Sven retira doucement sa main, tenant alors un objet sombre d'où émanait un immense pouvoir. Un fil de magie pure continuait de relier l'artefact au coeur de Luderik. Ce dernier, soudain terrifié, tentait de se débattre, mais ses forces semblaient l'abandonner.
Son corps se mit à vieillir de façon accélérée. Des rides apparurent, ses cheveux se mirent à grisonner. Il semblait désormais du même âge que sa femme, un âge avancé, comme un retraité. A cet instant, Sven resserra le poing, et l'artefact disparut totalement, dans le néant.
Luderik hurla de douleur, et tous les Zohokans crièrent à leur tour. Et quelque part en Ekoï, dans sa cache, Elrick hurlait aussi, comme si on venait de lui arracher un fragment de lui-même.
A nouveau, Sven aida son père à se relever. Ce dernier regarda ses mains, a mi-chemin entre la peur et... la joie ?

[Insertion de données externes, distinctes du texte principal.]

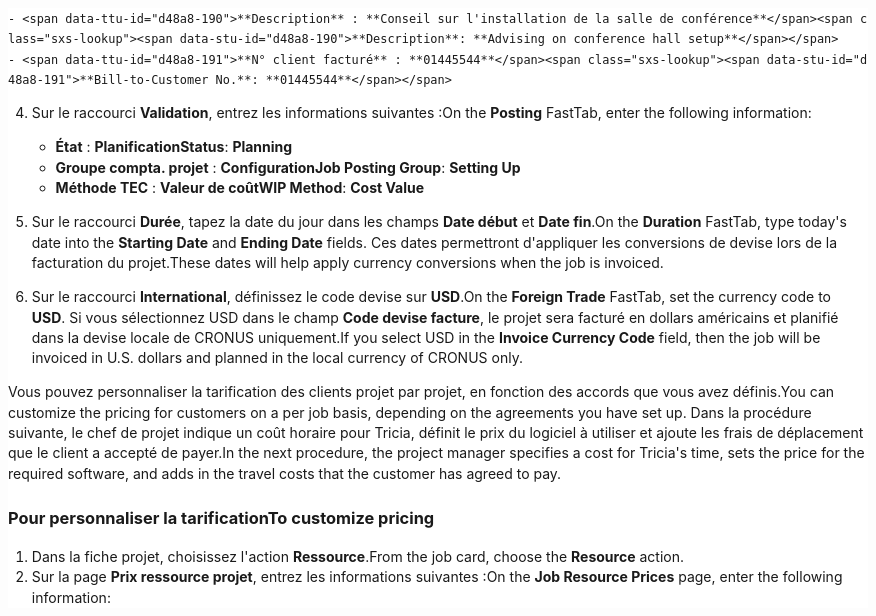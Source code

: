     - <span data-ttu-id="d48a8-190">**Description** : **Conseil sur l'installation de la salle de conférence**</span><span class="sxs-lookup"><span data-stu-id="d48a8-190">**Description**: **Advising on conference hall setup**</span></span>  
    - <span data-ttu-id="d48a8-191">**N° client facturé** : **01445544**</span><span class="sxs-lookup"><span data-stu-id="d48a8-191">**Bill-to-Customer No.**: **01445544**</span></span>  

4.  <span data-ttu-id="d48a8-192">Sur le raccourci **Validation**, entrez les informations suivantes :</span><span class="sxs-lookup"><span data-stu-id="d48a8-192">On the **Posting** FastTab, enter the following information:</span></span>  

    - <span data-ttu-id="d48a8-193">**État** : **Planification**</span><span class="sxs-lookup"><span data-stu-id="d48a8-193">**Status**: **Planning**</span></span>  
    - <span data-ttu-id="d48a8-194">**Groupe compta. projet** : **Configuration**</span><span class="sxs-lookup"><span data-stu-id="d48a8-194">**Job Posting Group**: **Setting Up**</span></span>  
    - <span data-ttu-id="d48a8-195">**Méthode TEC** : **Valeur de coût**</span><span class="sxs-lookup"><span data-stu-id="d48a8-195">**WIP Method**: **Cost Value**</span></span>  

5.  <span data-ttu-id="d48a8-196">Sur le raccourci **Durée**, tapez la date du jour dans les champs **Date début** et **Date fin**.</span><span class="sxs-lookup"><span data-stu-id="d48a8-196">On the **Duration** FastTab, type today's date into the **Starting Date** and **Ending Date** fields.</span></span> <span data-ttu-id="d48a8-197">Ces dates permettront d'appliquer les conversions de devise lors de la facturation du projet.</span><span class="sxs-lookup"><span data-stu-id="d48a8-197">These dates will help apply currency conversions when the job is invoiced.</span></span>  
6.  <span data-ttu-id="d48a8-198">Sur le raccourci **International**, définissez le code devise sur **USD**.</span><span class="sxs-lookup"><span data-stu-id="d48a8-198">On the **Foreign Trade** FastTab, set the currency code to **USD**.</span></span> <span data-ttu-id="d48a8-199">Si vous sélectionnez USD dans le champ **Code devise facture**, le projet sera facturé en dollars américains et planifié dans la devise locale de CRONUS uniquement.</span><span class="sxs-lookup"><span data-stu-id="d48a8-199">If you select USD in the **Invoice Currency Code** field, then the job will be invoiced in U.S. dollars and planned in the local currency of CRONUS only.</span></span>  

 <span data-ttu-id="d48a8-200">Vous pouvez personnaliser la tarification des clients projet par projet, en fonction des accords que vous avez définis.</span><span class="sxs-lookup"><span data-stu-id="d48a8-200">You can customize the pricing for customers on a per job basis, depending on the agreements you have set up.</span></span> <span data-ttu-id="d48a8-201">Dans la procédure suivante, le chef de projet indique un coût horaire pour Tricia, définit le prix du logiciel à utiliser et ajoute les frais de déplacement que le client a accepté de payer.</span><span class="sxs-lookup"><span data-stu-id="d48a8-201">In the next procedure, the project manager specifies a cost for Tricia's time, sets the price for the required software, and adds in the travel costs that the customer has agreed to pay.</span></span>  

### <a name="to-customize-pricing"></a><span data-ttu-id="d48a8-202">Pour personnaliser la tarification</span><span class="sxs-lookup"><span data-stu-id="d48a8-202">To customize pricing</span></span>  

1.  <span data-ttu-id="d48a8-203">Dans la fiche projet, choisissez l'action **Ressource**.</span><span class="sxs-lookup"><span data-stu-id="d48a8-203">From the job card, choose the **Resource** action.</span></span>  
2.  <span data-ttu-id="d48a8-204">Sur la page **Prix ressource projet**, entrez les informations suivantes :</span><span class="sxs-lookup"><span data-stu-id="d48a8-204">On the **Job Resource Prices** page, enter the following information:</span></span>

Il regarda son fils dans les yeux, et ce dernier daigna enfin reprendre une apprence normale. Ses yeux reprirent leur pétillant habituel tandis que ses cheveux argentés rapparaissaient. Un sourire triste au visage, il regardait son père, espérant à peine sa bénédiction.*
Ce fardeau n'est plus le tien, papa.
*Luderik prit alors son fils dans ses bras, des larmes coulèrent de ses yeux. Des larmes de joie.*
Je ne sais pas si tu es fou ou si tu es notre nouvel espoir. Mais... merci, mon fils.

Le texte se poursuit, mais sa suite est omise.